In the adjoining ground floor gallery, memory is explored in relation to notions of time and myth. Antony Gormley’s sculptures record emotion via specific physical poses, each holding a moment of lived time, as with BUTT (2010) which is suggestive of tension or emotional strain. Both Fred Tomaselli and Darren Almond register specific moments of time through painting. Tomaselli’s interventions onto the front page of The New York Times highlight the reality, tragedy and absurdity of global politics through the addition of abstract, sardonic and cosmic imagery, while Almond’s paintings are a record of his memories of starry night skies viewed from South America’s Atacama Desert. In the same space, Anselm Kiefer’s sculpture Daphné (2014) elegiacally explores the enduring Greek myth of Daphne, with a signature glass vitrine housing a ghostly white dress, while Raqib Shaw’s mythological creatures are inspired by Hieronymus Bosch’s, The Garden of Earthly Delights.

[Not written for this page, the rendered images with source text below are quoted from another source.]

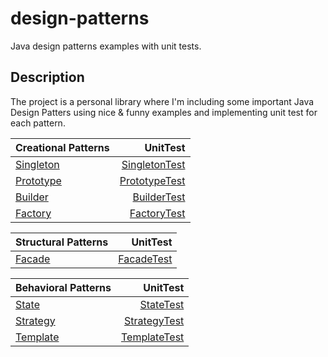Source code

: # design-patterns
Java design patterns examples with unit tests.  

## Description
The project is a personal library where I'm including some important Java Design Patters using nice & funny examples and implementing unit test for each pattern.

| Creational Patterns                                 | UnitTest                                            |
| --------------------------------------------------- | ---------------------------------------------------:|
| [Singleton](src/main/java/creational/singleton)     | [SingletonTest](src/test/java/creational/singleton) |
| [Prototype](src/main/java/creational/prototype)     | [PrototypeTest](src/test/java/creational/singleton) |
| [Builder](src/main/java/creational/builder)         | [BuilderTest](src/test/java/creational/singleton)   |
| [Factory](src/main/java/creational/factory)         | [FactoryTest](src/test/java/creational/singleton)   |

| Structural Patterns                                 | UnitTest                                            |
| --------------------------------------------------- | ---------------------------------------------------:|
| [Facade](src/main/java/structural/facade)           | [FacadeTest](src/test/java/structural/facade)       |

| Behavioral Patterns                                 | UnitTest                                            |
| --------------------------------------------------- | ---------------------------------------------------:|
| [State](src/main/java/behavioral/state)             | [StateTest](src/test/java/behavioral/state)         |
| [Strategy](src/main/java/behavioral/strategy)       | [StrategyTest](src/test/java/behavioral/strategy)   |
| [Template](src/main/java/behavioral/template)       | [TemplateTest](src/test/java/behavioral/template)   |
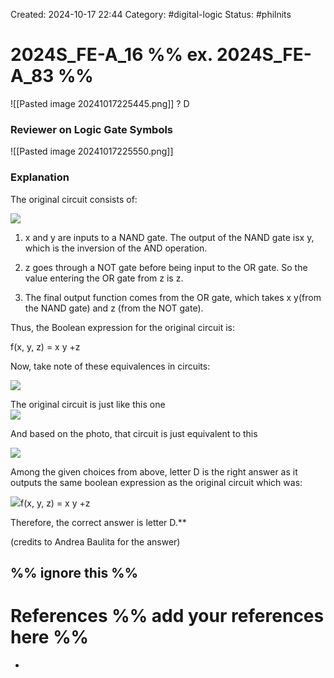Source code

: Created: 2024-10-17 22:44
Category: #digital-logic 
Status: #philnits



# 2024S_FE-A_16 %% ex. 2024S_FE-A_83 %%

![[Pasted image 20241017225445.png]]
? 
D
### Reviewer on Logic Gate Symbols

![[Pasted image 20241017225550.png]]

### Explanation

The original circuit consists of:

![](https://lh7-rt.googleusercontent.com/docsz/AD_4nXdG7br53Y7OFUxc_jxJsnFNHhwY7kFnfq6Xr289B3HQS7SSQEIroBCyb8byfuhOs-5Q0doKS4i62PONAC175vMXqUZKCVlE8QGVi8TsGZiubwNBwdjJm2wZsT61oZAUVEWZGurkDDV4fy0Krgjr4Bs3IA2kWc6ue0SwDyOpbm_2Wa_jyLlEjQ?key=pV19ePxAHfEw9GEFgr2rpg)

1. x and y are inputs to a NAND gate. The output of the NAND gate is ​x y, which is the inversion of the AND operation.
    
2. z goes through a NOT gate before being input to the OR gate. So the value entering the OR gate from z is ​z.
    
3. The final output function comes from the OR gate, which takes ​x y​ (from the NAND gate) and ​z (from the NOT gate).
    
Thus, the Boolean expression for the original circuit is:

f(x, y, z) = x y +z

Now, take note of these equivalences in circuits:

![](https://lh7-rt.googleusercontent.com/docsz/AD_4nXeVAvjNC_TTsdK5RLqTqqW2zT7CDMdTswtLKn8mG9d8o3cHtKrX7pjPQs1FDa4M4TOfpnUGebXXeMUGQAtK4_Qqkt9e6WtU-h2uTh-FYB8c4BZ0pVKuAT5RLffH0CPzkr9WzuESASQ75OWepuBWsEAHz8DOfwIJ5YiBBwnHPYyGn6dF93GGs04?key=pV19ePxAHfEw9GEFgr2rpg)

The original circuit is just like this one  
![](https://lh7-rt.googleusercontent.com/docsz/AD_4nXeBOedpdGpu1NI9uG6bVJrcZq7RWoXmOPrQrdHcw9pdOeeC-A1SaiBbrNsxG5WQc6hNacACYn0SoFMLLjB2440zFbcLe0CKViIXXbnmPlYeP0FSp3xdhTN3k1Wk7_CScS-FnZe4HIOYKQQJxCEf2NVtTov2hpqTHS9syl5rF-MY61XCJwsYRTs?key=pV19ePxAHfEw9GEFgr2rpg)


And based on the photo, that circuit is just equivalent to this

![](https://lh7-rt.googleusercontent.com/docsz/AD_4nXcFIb3HjnVqJ1R2_QYXOHUIQ_c4gtE_y1C0jMhfGTXeEUNBkFlzGsoHMgHfzUcyjetH8ztvIMeMEg8V4sCC1q_iH8V6-FGj8VzMyGxO4E7XFDaacVVddqMJj-KLG8KispywORjw0BwdCYcBCZYOwee1YuEzpAImuXpOI90W2QcAWgGjvYOihXk?key=pV19ePxAHfEw9GEFgr2rpg)

Among the given choices from above, letter D is the right answer as it outputs the same boolean expression as the original circuit which was:

![](https://lh7-rt.googleusercontent.com/docsz/AD_4nXfrXSgel89D3Vt4TpQLX6x79pExSpFXg3nsKlEQmwiZwzmj6cj0W7RqzMiU3dJvVV78UuXe_Pbxg5k90EiqwnYQgmnbh7D4SU5yTbTwOMStw3Dc5F0v4-iiYNmHVSnF2vIZdPYIesPlt8jAqhVPQawbC2zPS_tCMvHjiVgfxLS7Jkx_DGgqFQ?key=pV19ePxAHfEw9GEFgr2rpg)f(x, y, z) = x y +z

Therefore, the correct answer is letter D.**

(credits to Andrea Baulita for the answer)


%% ignore this %%
---









# References %% add your references here %%
-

In the first floor gallery, the works articulate the idea of memory as a means for social enquiry, political and cultural history and autobiography – or the intersection of all three. Miroslaw Balka consistently references personal experience, historical memory and materiality in his work, transforming humble objects into potent and charged cyphers. 2 x 40 x 33 x 20 (2000) consists of a pair of neutrally-coloured felt masks with cut out, downward-cast eyes: muted witnesses whose material warmth and specific height relates directly to the artist’s own body. Etel Adnan’s small scale, vibrant paintings appear like crystallisations of particularly vivid memories, abstracted and condensed images recalling the landscape of her childhood in Beirut, or the years spent living on the West Coast of America. Similarly, Mona Hatoum explores memory through familiar places and objects. Bukhara (red to pink) (2009), is part of an ongoing series of sculptures that use antique, hand-woven carpets similar to the kind she lived with as a child, to create low-relief maps of the world
Both Damián Ortega and Jac Leirner use everyday industrial products, which are reconfigured into works that suggest memory, action and time through their collective form. Leirner’s sculpture Blossom (2017), comprised of a series of spirit levels, become objects of abstract beauty when installed together across the corner of a gallery, while Ortega’s casts of the moulded interior packaging used for consumer products, set out in a line on the floor, appear like an extrapolated and frozen timeline in material form. Works by Georg Baselitz and Tracey Emin highlight more personal memories and themes. Baselitz’s dark, almost monochromatic painting Es geht weiter abwärts (2017) presents the artist’s legs and torso upside down, emphasising gravitational pull and suggesting a sense of falling or collapsing through the deterioration of physical mass.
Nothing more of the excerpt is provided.